Yes. Another possible reason for that is instructions without SSE equivalents. I remember working on some software where AVX2 broadcast load instruction helped substantially.
For general guidelines on when to use AVX-512, this (older post) remains best guide I've seen: https://lemire.me/blog/2018/09/07/avx-512-when-and-how-to-us...
Among other things, it depends on the workload and the exact processor. You can find plenty of cases where AVX512 makes things faster. You can also find cases where the entire system slows down because it is running sections of AVX512 code here and there—apparently, for certain Intel processors, the processor needs to turn on top 256 bits of the register files and interconnects, and to get full speed for AVX512 it will alter the processor’s voltage and clock speed. This reduces the speed of other instructions and even other cores on the same die (which may be surprising).
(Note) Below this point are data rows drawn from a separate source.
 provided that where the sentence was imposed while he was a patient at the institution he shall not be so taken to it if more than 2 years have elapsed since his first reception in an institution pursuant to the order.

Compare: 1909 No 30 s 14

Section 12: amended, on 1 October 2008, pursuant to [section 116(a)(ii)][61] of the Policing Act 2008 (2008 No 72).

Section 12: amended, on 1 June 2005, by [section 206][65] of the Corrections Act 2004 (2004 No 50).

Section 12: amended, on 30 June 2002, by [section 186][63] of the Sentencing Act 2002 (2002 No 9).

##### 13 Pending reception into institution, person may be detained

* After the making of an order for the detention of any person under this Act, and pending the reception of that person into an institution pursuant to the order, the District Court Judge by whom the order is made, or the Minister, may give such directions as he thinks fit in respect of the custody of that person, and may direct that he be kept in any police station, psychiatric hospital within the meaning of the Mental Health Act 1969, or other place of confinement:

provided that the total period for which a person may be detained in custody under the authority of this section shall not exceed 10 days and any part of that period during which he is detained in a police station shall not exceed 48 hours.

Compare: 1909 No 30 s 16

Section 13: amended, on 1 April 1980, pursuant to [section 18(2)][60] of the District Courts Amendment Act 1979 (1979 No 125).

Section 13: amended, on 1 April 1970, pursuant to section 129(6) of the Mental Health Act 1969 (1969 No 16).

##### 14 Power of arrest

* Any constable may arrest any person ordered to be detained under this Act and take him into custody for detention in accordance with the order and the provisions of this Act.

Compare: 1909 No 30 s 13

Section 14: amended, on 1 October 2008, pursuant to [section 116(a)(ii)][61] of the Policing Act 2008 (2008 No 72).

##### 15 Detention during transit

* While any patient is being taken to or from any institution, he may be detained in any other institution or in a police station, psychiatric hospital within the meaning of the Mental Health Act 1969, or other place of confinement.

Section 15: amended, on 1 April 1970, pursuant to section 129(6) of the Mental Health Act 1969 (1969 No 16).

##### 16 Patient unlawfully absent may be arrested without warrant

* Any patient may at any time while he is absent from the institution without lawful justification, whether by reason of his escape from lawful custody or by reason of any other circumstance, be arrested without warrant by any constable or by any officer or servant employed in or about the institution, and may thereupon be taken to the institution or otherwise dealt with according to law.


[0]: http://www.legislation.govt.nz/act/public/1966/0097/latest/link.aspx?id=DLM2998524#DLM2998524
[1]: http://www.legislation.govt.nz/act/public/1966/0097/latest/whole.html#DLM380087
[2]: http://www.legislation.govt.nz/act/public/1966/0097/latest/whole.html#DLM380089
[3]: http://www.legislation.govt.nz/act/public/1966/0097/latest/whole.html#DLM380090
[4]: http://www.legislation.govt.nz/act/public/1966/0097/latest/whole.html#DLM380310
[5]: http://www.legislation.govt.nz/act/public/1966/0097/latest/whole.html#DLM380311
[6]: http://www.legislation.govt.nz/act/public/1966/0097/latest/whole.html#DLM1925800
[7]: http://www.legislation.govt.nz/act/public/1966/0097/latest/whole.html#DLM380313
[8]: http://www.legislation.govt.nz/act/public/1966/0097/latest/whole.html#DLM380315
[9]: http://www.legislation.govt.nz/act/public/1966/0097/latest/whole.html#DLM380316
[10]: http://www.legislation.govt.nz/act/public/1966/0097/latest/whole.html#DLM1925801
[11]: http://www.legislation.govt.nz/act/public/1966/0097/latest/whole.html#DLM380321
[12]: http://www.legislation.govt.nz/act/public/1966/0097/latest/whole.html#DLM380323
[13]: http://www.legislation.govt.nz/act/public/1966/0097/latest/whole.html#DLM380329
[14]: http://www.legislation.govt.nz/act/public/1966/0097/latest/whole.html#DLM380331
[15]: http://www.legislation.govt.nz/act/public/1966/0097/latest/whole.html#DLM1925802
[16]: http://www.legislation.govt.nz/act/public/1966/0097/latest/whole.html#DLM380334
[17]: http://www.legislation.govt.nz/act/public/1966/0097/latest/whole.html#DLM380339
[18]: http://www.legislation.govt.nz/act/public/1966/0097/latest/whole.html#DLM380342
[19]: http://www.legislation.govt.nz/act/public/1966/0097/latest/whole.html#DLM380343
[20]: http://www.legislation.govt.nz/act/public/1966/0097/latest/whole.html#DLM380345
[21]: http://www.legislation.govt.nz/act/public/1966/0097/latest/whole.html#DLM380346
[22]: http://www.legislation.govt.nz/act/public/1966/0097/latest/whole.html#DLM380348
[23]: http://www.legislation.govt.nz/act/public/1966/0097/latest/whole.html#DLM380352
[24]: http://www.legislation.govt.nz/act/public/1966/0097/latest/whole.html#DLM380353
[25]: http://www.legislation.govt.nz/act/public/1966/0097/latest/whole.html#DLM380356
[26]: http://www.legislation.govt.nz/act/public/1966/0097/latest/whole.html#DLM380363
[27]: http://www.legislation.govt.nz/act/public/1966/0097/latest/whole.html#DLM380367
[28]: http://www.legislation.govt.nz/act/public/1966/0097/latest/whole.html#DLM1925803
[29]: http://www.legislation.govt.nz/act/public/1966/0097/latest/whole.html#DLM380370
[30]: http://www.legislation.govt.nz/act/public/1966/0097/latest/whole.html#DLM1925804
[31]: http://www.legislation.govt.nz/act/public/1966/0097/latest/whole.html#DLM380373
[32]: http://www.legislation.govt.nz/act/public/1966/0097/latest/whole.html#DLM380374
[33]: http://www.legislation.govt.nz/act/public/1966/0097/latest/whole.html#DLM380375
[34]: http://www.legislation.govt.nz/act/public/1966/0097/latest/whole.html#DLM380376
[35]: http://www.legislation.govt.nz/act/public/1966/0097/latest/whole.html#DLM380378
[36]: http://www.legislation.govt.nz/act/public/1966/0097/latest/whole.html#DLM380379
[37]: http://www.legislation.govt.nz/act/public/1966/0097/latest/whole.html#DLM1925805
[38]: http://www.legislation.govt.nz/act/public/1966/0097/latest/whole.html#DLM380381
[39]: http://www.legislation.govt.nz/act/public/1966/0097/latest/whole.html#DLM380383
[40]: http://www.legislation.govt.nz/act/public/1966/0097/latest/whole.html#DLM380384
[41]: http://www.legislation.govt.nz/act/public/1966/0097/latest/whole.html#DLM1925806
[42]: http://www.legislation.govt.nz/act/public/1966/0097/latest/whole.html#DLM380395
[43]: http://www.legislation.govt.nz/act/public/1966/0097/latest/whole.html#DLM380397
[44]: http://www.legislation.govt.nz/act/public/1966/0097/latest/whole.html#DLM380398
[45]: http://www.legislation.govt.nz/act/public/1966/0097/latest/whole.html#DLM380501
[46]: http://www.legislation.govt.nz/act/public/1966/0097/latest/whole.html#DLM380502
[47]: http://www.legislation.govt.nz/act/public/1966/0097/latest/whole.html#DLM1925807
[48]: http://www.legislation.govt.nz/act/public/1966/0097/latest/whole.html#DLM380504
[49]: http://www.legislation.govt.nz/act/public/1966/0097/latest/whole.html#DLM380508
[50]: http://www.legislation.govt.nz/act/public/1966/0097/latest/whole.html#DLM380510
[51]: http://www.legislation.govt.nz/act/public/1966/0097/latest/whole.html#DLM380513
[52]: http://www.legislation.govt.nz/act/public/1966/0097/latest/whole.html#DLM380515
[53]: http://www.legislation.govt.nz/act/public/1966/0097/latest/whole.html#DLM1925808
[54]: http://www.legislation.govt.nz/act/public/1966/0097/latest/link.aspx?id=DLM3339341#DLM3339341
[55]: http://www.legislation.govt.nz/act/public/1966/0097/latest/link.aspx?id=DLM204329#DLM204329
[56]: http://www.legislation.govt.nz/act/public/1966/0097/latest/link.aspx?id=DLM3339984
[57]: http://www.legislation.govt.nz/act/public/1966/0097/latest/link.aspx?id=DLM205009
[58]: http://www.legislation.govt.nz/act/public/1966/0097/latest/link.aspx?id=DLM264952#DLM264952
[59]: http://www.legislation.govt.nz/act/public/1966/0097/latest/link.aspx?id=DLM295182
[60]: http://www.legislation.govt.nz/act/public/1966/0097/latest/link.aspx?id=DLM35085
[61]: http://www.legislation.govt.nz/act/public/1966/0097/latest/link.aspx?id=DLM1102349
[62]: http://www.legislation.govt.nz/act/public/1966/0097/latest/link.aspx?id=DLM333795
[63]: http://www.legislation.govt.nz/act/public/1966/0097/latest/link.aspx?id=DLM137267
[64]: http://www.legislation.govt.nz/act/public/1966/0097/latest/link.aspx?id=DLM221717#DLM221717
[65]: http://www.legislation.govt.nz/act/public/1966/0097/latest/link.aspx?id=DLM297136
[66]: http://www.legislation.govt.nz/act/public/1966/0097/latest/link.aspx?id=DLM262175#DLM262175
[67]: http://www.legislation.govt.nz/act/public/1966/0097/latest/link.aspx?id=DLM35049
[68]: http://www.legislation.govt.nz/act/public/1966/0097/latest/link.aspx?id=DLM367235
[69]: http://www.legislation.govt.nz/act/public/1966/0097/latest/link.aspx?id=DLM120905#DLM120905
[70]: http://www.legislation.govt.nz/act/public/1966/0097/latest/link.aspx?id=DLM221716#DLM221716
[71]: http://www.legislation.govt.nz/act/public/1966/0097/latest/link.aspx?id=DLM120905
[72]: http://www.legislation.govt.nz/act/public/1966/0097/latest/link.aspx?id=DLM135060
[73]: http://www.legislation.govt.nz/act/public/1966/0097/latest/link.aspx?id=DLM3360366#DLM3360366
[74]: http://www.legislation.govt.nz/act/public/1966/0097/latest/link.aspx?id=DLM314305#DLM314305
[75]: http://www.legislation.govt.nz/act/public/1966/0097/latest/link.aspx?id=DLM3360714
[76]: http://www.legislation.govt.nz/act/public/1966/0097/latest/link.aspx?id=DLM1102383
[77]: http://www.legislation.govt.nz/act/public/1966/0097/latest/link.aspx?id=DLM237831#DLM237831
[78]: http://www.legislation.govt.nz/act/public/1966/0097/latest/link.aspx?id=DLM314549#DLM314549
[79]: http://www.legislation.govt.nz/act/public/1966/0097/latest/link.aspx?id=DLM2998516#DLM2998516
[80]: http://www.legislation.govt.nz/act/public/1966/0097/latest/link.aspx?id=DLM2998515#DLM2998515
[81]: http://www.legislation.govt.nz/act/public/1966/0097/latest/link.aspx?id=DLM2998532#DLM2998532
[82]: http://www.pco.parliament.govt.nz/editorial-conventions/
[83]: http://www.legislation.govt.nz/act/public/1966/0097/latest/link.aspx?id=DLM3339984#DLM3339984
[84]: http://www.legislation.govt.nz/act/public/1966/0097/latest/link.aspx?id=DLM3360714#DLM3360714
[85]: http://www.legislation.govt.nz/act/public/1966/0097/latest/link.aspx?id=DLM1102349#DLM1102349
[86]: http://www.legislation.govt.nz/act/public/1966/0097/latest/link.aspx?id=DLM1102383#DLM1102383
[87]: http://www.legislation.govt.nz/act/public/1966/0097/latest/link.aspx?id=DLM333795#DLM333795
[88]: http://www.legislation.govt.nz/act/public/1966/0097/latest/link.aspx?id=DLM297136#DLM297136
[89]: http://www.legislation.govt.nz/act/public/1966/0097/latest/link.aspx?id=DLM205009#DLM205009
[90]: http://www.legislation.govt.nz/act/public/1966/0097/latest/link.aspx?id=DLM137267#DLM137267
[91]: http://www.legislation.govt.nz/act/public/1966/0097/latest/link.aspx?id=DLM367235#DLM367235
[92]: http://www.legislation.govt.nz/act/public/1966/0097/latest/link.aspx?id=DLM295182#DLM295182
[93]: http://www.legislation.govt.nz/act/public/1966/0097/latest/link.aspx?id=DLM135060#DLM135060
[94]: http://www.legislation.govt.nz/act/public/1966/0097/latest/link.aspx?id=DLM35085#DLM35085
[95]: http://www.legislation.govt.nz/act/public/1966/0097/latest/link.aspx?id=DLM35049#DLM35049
While the specifics may be new, the generalities seem familiar—it has long been true that a well-intentioned improvement to a small section of your code base can improve performance locally while degrading overall system performance. The code that you’re working on occupies a smaller and smaller slice of your performance metrics, and meanwhile, the whole system is slowing down. There are so many reasons that this can happen, dynamic frequency scaling with AVX512 is just one more reason.
Not certain Intel processors: all of them. The CPU will reduce its clocks, reducing its overall performance.
Using AVX256 or AVX512 is easily a net negative on performance, depending on the software, input data and other processes running in the system.
Unless you are certain you have enough data to offset the downclock, don't use them.
When that’s the case, especially if the numbers being crunched are 32-bit floats, there’s not much point of doing it on CPU at all, GPGPUs are way more efficient for such tasks.
However, imagine sparse matrix * dense vector multiplication. If you rarely have more than 4 consecutive non-zero elements in rows of the input matrix, and large gaps between non-zero elements, moving from SSE to AVX or AVX512 will decrease the performance, you’ll be just wasting electricity multiplying by zeros.
This is also ignoring the fact that none of these penalties come into play if you use the AVX512 instructions with 256-bit or 128-bit vectors. (This still has significant benefits due to the much nicer set of shuffles, dedicated mask registers, etc.)